Temperature stress is not the only threat from carbon dioxide emissions. The ocean absorbs approximately 30 percent of the carbon dioxide emitted by human activities. When CO2 dissolves in seawater, it forms carbonic acid, lowering ocean pH in a process called ocean acidification. Since the industrial revolution, average ocean pH has dropped from 8.2 to approximately 8.1, a small-seeming change that represents a 26 percent increase in acidity because pH is a logarithmic scale.

This acidification directly threatens coral reef construction. Corals build their calcium carbonate skeletons from carbonate ions in seawater. As acidity increases, carbonate ion concentration decreases, making calcification harder, slower, and more energetically costly. At the same time, increasingly acidic water begins to dissolve calcium carbonate structures. At projected acidification levels for 2100 under high emissions scenarios, the chemistry of surface ocean waters in tropical regions may become corrosive to coral skeletons, meaning reefs would begin dissolving faster than they can be built even if corals survived the thermal stress.

Local Threats Compounding Global Ones

Climate change is the dominant long-term threat to coral reefs, but local stressors significantly reduce reef resilience and accelerate decline.

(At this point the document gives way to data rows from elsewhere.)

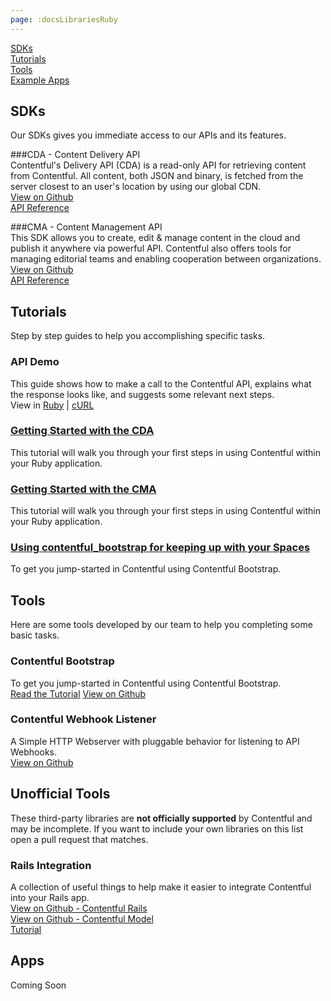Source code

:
 ```yaml
---
page: :docsLibrariesRuby
---
```


[SDKs](#sdks)<br>
[Tutorials](#tutorials)<br>
[Tools](#tools)<br>
[Example Apps](#apps)

## SDKs
Our SDKs gives you immediate access to our APIs and its features.

###CDA - Content Delivery API<br>
Contentful's Delivery API (CDA) is a read-only API for retrieving content from Contentful. All content, both JSON and binary, is fetched from the server closest to an user's location by using our global CDN.<br>
[View on Github](https://github.com/contentful/contentful.rb)<br>
[API Reference](http://www.rubydoc.info/gems/contentful/)

###CMA - Content Management API<br>
This SDK allows you to create, edit & manage content in the cloud and publish it anywhere via powerful API. Contentful also offers tools for managing editorial teams and enabling cooperation between organizations.<br>
[View on Github](https://github.com/contentful/contentful-management.rb/)<br>
[API Reference](http://www.rubydoc.info/gems/contentful-management/)

## Tutorials
Step by step guides to help you accomplishing specific tasks.

### API Demo
This guide shows how to make a call to the Contentful API, explains what the response looks like, and suggests some relevant next steps.<br>
View in [Ruby](https://www.contentful.com/developers/api-demo/ruby/) |
[cURL](https://www.contentful.com/developers/api-demo/curl/)

### [Getting Started with the CDA](https://www.contentful.com/developers/docs/tutorials/ruby/getting-started-with-contentful-and-ruby/)
This tutorial will walk you through your first steps in using Contentful within your Ruby application.

### [Getting Started with the CMA](https://www.contentful.com/blog/2014/08/19/introducing-the-content-management-gem/)
This tutorial will walk you through your first steps in using Contentful within your Ruby application.

### [Using contentful_bootstrap for keeping up with your Spaces](https://www.contentful.com/developers/docs/tutorials/ruby/using-contentful-bootstrap-for-keeping-up-with-your-spaces/)
To get you jump-started in Contentful using Contentful Bootstrap.

## Tools
Here are some tools developed by our team to help you completing some basic tasks.

### Contentful Bootstrap
To get you jump-started in Contentful using Contentful Bootstrap.<br>
[Read the Tutorial](https://www.contentful.com/developers/docs/tutorials/ruby/using-contentful-bootstrap-for-keeping-up-with-your-spaces/)
[View on Github](https://github.com/contentful/contentful-bootstrap.rb)

### Contentful Webhook Listener
A Simple HTTP Webserver with pluggable behavior for listening to API Webhooks.<br>
[View on Github](https://github.com/contentful/contentful-webhook-listener.rb)

## Unofficial Tools

These third-party libraries are **not officially supported** by Contentful and may be incomplete. If you want to include your own libraries on this list open a pull request that matches.<br>

### Rails Integration
A collection of useful things to help make it easier to integrate Contentful into your Rails app.<br>
[View on Github - Contentful Rails](https://github.com/errorstudio/contentful_rails)<br>
[View on Github - Contentful Model](https://github.com/errorstudio/contentful_model)<br>
[Tutorial](https://www.contentful.com/blog/2015/02/23/contentfulmodel-and-contentfulrails-ruby-gems-help-building-ruby-apps-faster/)

## Apps

Coming Soon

Runoff from agriculture and urban areas carries excess nutrients (nitrogen and phosphorus) into coastal waters, triggering algal blooms that smother corals by blocking light and competing for space. Once coral cover is lost and algae dominate, recovery is extremely difficult because algae prevent coral larvae from settling and growing.

Overfishing disrupts reef ecology by removing herbivorous fish that graze on algae, allowing algae to grow unchecked. Destructive fishing practices, including blast fishing and cyanide fishing common in Southeast Asia, physically destroy reef structures. Coastal development increases sediment runoff that smothers corals and reduces the water clarity corals need for photosynthesis. Crown-of-thorns starfish outbreaks, which may be connected to excess nutrient runoff, periodically devour large areas of reef across the Indo-Pacific.

Reef Recovery and Conservation

Despite the grim trajectory, some reefs show remarkable resilience under the right conditions, and conservation efforts are having measurable effects. Marine protected areas (MPAs) that reduce fishing pressure and runoff allow coral populations to maintain higher cover and diversity, and these healthier reefs show greater capacity to recover from bleaching events. Some coral populations are also showing signs of genetic adaptation to warmer temperatures through the selection of naturally more heat-tolerant individuals.

Coral gardening and restoration programs, in which fragments of heat-tolerant coral genotypes are grown in nurseries and transplanted to degraded reefs, are operating in Florida, the Caribbean, and the Indo-Pacific. These programs can restore local reef patches but operate at far smaller scales than the rates of natural loss, particularly under ongoing warming. Some researchers are pursuing more ambitious approaches including assisted evolution, selectively breeding corals for thermal tolerance, and introducing heat-tolerant symbiotic algae to coral populations. These approaches raise ecological questions about unintended consequences but are being seriously investigated as options for the future.

Conclusion

Coral reefs are marvels of evolutionary symbiosis that have built some of the most biodiverse ecosystems on Earth over millions of years. They are now being destroyed by the dual impacts of ocean warming and acidification, amplified by local stressors that reduce their capacity to withstand and recover from heat stress. Their fate depends overwhelmingly on how quickly the world reduces greenhouse gas emissions and how effectively local stressors are managed in the meantime. The loss of coral reefs would be an ecological catastrophe that would impoverish both the ocean and the hundreds of millions of people who depend on them for food, livelihood, and coastal protection.